━━━━━ Supplied records

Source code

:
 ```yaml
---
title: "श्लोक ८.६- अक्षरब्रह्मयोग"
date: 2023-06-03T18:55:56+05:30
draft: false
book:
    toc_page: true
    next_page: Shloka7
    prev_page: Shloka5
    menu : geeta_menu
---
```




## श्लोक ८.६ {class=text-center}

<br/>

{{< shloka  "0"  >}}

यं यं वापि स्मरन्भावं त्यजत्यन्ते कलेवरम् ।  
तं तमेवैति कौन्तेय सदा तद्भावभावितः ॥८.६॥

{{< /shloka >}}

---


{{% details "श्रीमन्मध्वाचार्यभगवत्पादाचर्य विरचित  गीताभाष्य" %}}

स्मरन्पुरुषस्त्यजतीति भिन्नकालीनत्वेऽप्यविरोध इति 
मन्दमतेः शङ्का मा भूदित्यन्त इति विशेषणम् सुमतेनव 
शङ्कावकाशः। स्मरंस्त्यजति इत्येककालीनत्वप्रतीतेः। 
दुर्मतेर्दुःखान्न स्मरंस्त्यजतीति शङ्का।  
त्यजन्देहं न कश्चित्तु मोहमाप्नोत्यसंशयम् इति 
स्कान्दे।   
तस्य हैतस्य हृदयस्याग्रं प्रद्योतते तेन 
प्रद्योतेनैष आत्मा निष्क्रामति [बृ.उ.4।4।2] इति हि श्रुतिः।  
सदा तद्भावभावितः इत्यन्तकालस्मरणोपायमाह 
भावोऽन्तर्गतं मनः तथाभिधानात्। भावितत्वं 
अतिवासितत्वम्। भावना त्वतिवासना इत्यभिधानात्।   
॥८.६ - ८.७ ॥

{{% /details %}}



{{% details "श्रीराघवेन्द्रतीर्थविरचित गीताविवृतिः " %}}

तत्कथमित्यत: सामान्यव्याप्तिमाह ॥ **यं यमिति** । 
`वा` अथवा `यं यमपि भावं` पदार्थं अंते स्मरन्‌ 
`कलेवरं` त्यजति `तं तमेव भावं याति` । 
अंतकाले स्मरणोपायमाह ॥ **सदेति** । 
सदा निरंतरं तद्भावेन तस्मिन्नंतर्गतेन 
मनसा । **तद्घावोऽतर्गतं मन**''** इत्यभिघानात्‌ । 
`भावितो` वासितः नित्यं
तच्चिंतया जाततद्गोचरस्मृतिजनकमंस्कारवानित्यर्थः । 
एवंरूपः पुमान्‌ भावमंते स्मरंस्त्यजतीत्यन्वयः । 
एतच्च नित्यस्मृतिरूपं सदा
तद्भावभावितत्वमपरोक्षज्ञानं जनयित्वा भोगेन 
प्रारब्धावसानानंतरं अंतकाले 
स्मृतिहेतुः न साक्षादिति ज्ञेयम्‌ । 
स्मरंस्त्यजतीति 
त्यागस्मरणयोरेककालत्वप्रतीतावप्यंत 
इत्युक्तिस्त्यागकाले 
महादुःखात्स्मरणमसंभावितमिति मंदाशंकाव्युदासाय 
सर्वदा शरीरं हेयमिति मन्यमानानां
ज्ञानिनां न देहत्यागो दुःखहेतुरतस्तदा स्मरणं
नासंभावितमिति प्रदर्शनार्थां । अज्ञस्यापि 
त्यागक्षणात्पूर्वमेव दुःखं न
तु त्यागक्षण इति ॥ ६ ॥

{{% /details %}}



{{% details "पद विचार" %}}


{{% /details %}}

━━━━━━━━━━

Assignment: Repeat back all entries verbatim.

Written answer:
Source code

:
 ```yaml
---
title: "श्लोक ८.६- अक्षरब्रह्मयोग"
date: 2023-06-03T18:55:56+05:30
draft: false
book:
    toc_page: true
    next_page: Shloka7
    prev_page: Shloka5
    menu : geeta_menu
---
```




## श्लोक ८.६ {class=text-center}

<br/>

{{< shloka  "0"  >}}

यं यं वापि स्मरन्भावं त्यजत्यन्ते कलेवरम् ।  
तं तमेवैति कौन्तेय सदा तद्भावभावितः ॥८.६॥

{{< /shloka >}}

---


{{% details "श्रीमन्मध्वाचार्यभगवत्पादाचर्य विरचित  गीताभाष्य" %}}

स्मरन्पुरुषस्त्यजतीति भिन्नकालीनत्वेऽप्यविरोध इति 
मन्दमतेः शङ्का मा भूदित्यन्त इति विशेषणम् सुमतेनव 
शङ्कावकाशः। स्मरंस्त्यजति इत्येककालीनत्वप्रतीतेः। 
दुर्मतेर्दुःखान्न स्मरंस्त्यजतीति शङ्का।  
त्यजन्देहं न कश्चित्तु मोहमाप्नोत्यसंशयम् इति 
स्कान्दे।   
तस्य हैतस्य हृदयस्याग्रं प्रद्योतते तेन 
प्रद्योतेनैष आत्मा निष्क्रामति [बृ.उ.4।4।2] इति हि श्रुतिः।  
सदा तद्भावभावितः इत्यन्तकालस्मरणोपायमाह 
भावोऽन्तर्गतं मनः तथाभिधानात्। भावितत्वं 
अतिवासितत्वम्। भावना त्वतिवासना इत्यभिधानात्।   
॥८.६ - ८.७ ॥

{{% /details %}}



{{% details "श्रीराघवेन्द्रतीर्थविरचित गीताविवृतिः " %}}

तत्कथमित्यत: सामान्यव्याप्तिमाह ॥ **यं यमिति** । 
`वा` अथवा `यं यमपि भावं` पदार्थं अंते स्मरन्‌ 
`कलेवरं` त्यजति `तं तमेव भावं याति` । 
अंतकाले स्मरणोपायमाह ॥ **सदेति** । 
सदा निरंतरं तद्भावेन तस्मिन्नंतर्गतेन 
मनसा । **तद्घावोऽतर्गतं मन**''** इत्यभिघानात्‌ । 
`भावितो` वासितः नित्यं
तच्चिंतया जाततद्गोचरस्मृतिजनकमंस्कारवानित्यर्थः । 
एवंरूपः पुमान्‌ भावमंते स्मरंस्त्यजतीत्यन्वयः । 
एतच्च नित्यस्मृतिरूपं सदा
तद्भावभावितत्वमपरोक्षज्ञानं जनयित्वा भोगेन 
प्रारब्धावसानानंतरं अंतकाले 
स्मृतिहेतुः न साक्षादिति ज्ञेयम्‌ । 
स्मरंस्त्यजतीति 
त्यागस्मरणयोरेककालत्वप्रतीतावप्यंत 
इत्युक्तिस्त्यागकाले 
महादुःखात्स्मरणमसंभावितमिति मंदाशंकाव्युदासाय 
सर्वदा शरीरं हेयमिति मन्यमानानां
ज्ञानिनां न देहत्यागो दुःखहेतुरतस्तदा स्मरणं
नासंभावितमिति प्रदर्शनार्थां । अज्ञस्यापि 
त्यागक्षणात्पूर्वमेव दुःखं न
तु त्यागक्षण इति ॥ ६ ॥

{{% /details %}}



{{% details "पद विचार" %}}


{{% /details %}}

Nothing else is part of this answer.